§ Material shown:

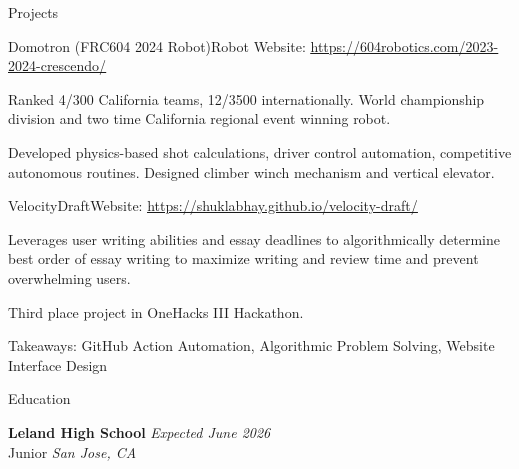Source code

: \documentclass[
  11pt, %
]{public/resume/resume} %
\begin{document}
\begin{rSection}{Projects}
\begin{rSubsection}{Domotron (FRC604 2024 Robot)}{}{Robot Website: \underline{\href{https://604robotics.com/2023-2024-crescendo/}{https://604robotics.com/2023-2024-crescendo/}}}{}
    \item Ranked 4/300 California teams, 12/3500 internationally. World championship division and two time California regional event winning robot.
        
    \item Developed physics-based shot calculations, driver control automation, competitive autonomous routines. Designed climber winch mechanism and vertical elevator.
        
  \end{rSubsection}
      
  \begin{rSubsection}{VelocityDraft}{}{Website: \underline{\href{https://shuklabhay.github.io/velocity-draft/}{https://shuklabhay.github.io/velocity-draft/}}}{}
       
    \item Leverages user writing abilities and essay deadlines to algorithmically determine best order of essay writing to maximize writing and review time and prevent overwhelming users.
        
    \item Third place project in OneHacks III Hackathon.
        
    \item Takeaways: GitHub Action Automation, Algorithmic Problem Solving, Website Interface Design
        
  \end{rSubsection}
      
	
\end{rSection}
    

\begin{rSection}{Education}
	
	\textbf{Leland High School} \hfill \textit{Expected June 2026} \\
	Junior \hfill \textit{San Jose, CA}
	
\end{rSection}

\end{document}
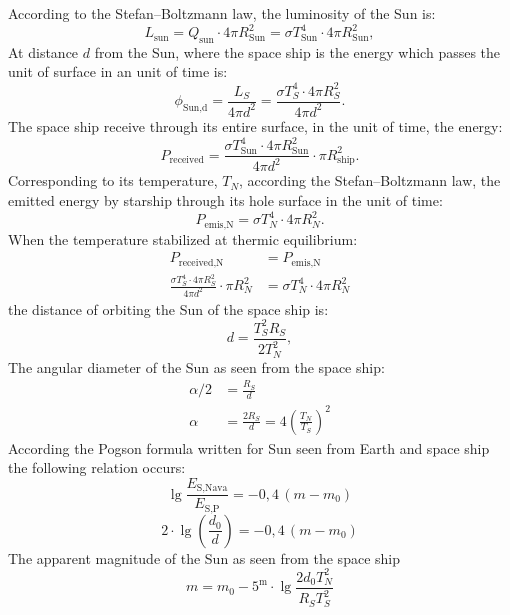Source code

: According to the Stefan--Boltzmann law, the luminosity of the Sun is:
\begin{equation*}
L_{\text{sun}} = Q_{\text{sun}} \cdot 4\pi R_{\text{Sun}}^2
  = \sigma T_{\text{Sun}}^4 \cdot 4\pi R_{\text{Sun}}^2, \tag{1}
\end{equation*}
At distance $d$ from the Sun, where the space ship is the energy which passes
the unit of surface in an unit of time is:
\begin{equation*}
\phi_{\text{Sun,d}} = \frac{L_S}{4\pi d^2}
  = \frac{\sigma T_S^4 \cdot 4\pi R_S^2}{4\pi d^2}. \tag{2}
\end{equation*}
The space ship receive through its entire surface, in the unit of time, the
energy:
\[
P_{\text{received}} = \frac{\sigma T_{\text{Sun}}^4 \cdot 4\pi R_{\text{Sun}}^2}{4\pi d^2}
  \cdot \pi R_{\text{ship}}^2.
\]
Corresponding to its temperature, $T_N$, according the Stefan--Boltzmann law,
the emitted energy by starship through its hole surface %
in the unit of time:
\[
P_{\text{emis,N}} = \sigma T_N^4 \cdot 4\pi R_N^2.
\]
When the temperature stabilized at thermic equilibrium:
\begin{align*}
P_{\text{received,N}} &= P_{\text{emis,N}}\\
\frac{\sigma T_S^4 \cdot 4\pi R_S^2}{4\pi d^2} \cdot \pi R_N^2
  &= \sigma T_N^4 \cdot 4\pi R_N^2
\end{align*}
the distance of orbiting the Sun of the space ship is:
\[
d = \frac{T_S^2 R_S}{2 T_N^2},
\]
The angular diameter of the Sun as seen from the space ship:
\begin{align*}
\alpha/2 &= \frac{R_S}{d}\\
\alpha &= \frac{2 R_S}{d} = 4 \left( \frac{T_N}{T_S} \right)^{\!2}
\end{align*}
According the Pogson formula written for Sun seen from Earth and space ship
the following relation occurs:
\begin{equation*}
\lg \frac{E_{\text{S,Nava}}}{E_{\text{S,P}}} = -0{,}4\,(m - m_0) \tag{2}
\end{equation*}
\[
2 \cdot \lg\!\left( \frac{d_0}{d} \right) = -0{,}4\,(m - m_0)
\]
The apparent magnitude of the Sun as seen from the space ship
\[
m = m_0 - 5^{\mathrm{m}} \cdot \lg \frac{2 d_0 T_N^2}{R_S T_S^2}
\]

§ Work item: Restate the records in full and word for word, but keep the pictures out.

§ Written response:
Source code

: \documentclass[
  11pt, %
]{public/resume/resume} %
\begin{document}
\begin{rSection}{Projects}
\begin{rSubsection}{Domotron (FRC604 2024 Robot)}{}{Robot Website: \underline{\href{https://604robotics.com/2023-2024-crescendo/}{https://604robotics.com/2023-2024-crescendo/}}}{}
    \item Ranked 4/300 California teams, 12/3500 internationally. World championship division and two time California regional event winning robot.
        
    \item Developed physics-based shot calculations, driver control automation, competitive autonomous routines. Designed climber winch mechanism and vertical elevator.
        
  \end{rSubsection}
      
  \begin{rSubsection}{VelocityDraft}{}{Website: \underline{\href{https://shuklabhay.github.io/velocity-draft/}{https://shuklabhay.github.io/velocity-draft/}}}{}
       
    \item Leverages user writing abilities and essay deadlines to algorithmically determine best order of essay writing to maximize writing and review time and prevent overwhelming users.
        
    \item Third place project in OneHacks III Hackathon.
        
    \item Takeaways: GitHub Action Automation, Algorithmic Problem Solving, Website Interface Design
        
  \end{rSubsection}
      
	
\end{rSection}
    

\begin{rSection}{Education}
	
	\textbf{Leland High School} \hfill \textit{Expected June 2026} \\
	Junior \hfill \textit{San Jose, CA}
	
\end{rSection}

\end{document}
Source code

: According to the Stefan--Boltzmann law, the luminosity of the Sun is:
\begin{equation*}
L_{\text{sun}} = Q_{\text{sun}} \cdot 4\pi R_{\text{Sun}}^2
  = \sigma T_{\text{Sun}}^4 \cdot 4\pi R_{\text{Sun}}^2, \tag{1}
\end{equation*}
At distance $d$ from the Sun, where the space ship is the energy which passes
the unit of surface in an unit of time is:
\begin{equation*}
\phi_{\text{Sun,d}} = \frac{L_S}{4\pi d^2}
  = \frac{\sigma T_S^4 \cdot 4\pi R_S^2}{4\pi d^2}. \tag{2}
\end{equation*}
The space ship receive through its entire surface, in the unit of time, the
energy:
\[
P_{\text{received}} = \frac{\sigma T_{\text{Sun}}^4 \cdot 4\pi R_{\text{Sun}}^2}{4\pi d^2}
  \cdot \pi R_{\text{ship}}^2.
\]
Corresponding to its temperature, $T_N$, according the Stefan--Boltzmann law,
the emitted energy by starship through its hole surface %
in the unit of time:
\[
P_{\text{emis,N}} = \sigma T_N^4 \cdot 4\pi R_N^2.
\]
When the temperature stabilized at thermic equilibrium:
\begin{align*}
P_{\text{received,N}} &= P_{\text{emis,N}}\\
\frac{\sigma T_S^4 \cdot 4\pi R_S^2}{4\pi d^2} \cdot \pi R_N^2
  &= \sigma T_N^4 \cdot 4\pi R_N^2
\end{align*}
the distance of orbiting the Sun of the space ship is:
\[
d = \frac{T_S^2 R_S}{2 T_N^2},
\]
The angular diameter of the Sun as seen from the space ship:
\begin{align*}
\alpha/2 &= \frac{R_S}{d}\\
\alpha &= \frac{2 R_S}{d} = 4 \left( \frac{T_N}{T_S} \right)^{\!2}
\end{align*}
According the Pogson formula written for Sun seen from Earth and space ship
the following relation occurs:
\begin{equation*}
\lg \frac{E_{\text{S,Nava}}}{E_{\text{S,P}}} = -0{,}4\,(m - m_0) \tag{2}
\end{equation*}
\[
2 \cdot \lg\!\left( \frac{d_0}{d} \right) = -0{,}4\,(m - m_0)
\]
The apparent magnitude of the Sun as seen from the space ship
\[
m = m_0 - 5^{\mathrm{m}} \cdot \lg \frac{2 d_0 T_N^2}{R_S T_S^2}
\]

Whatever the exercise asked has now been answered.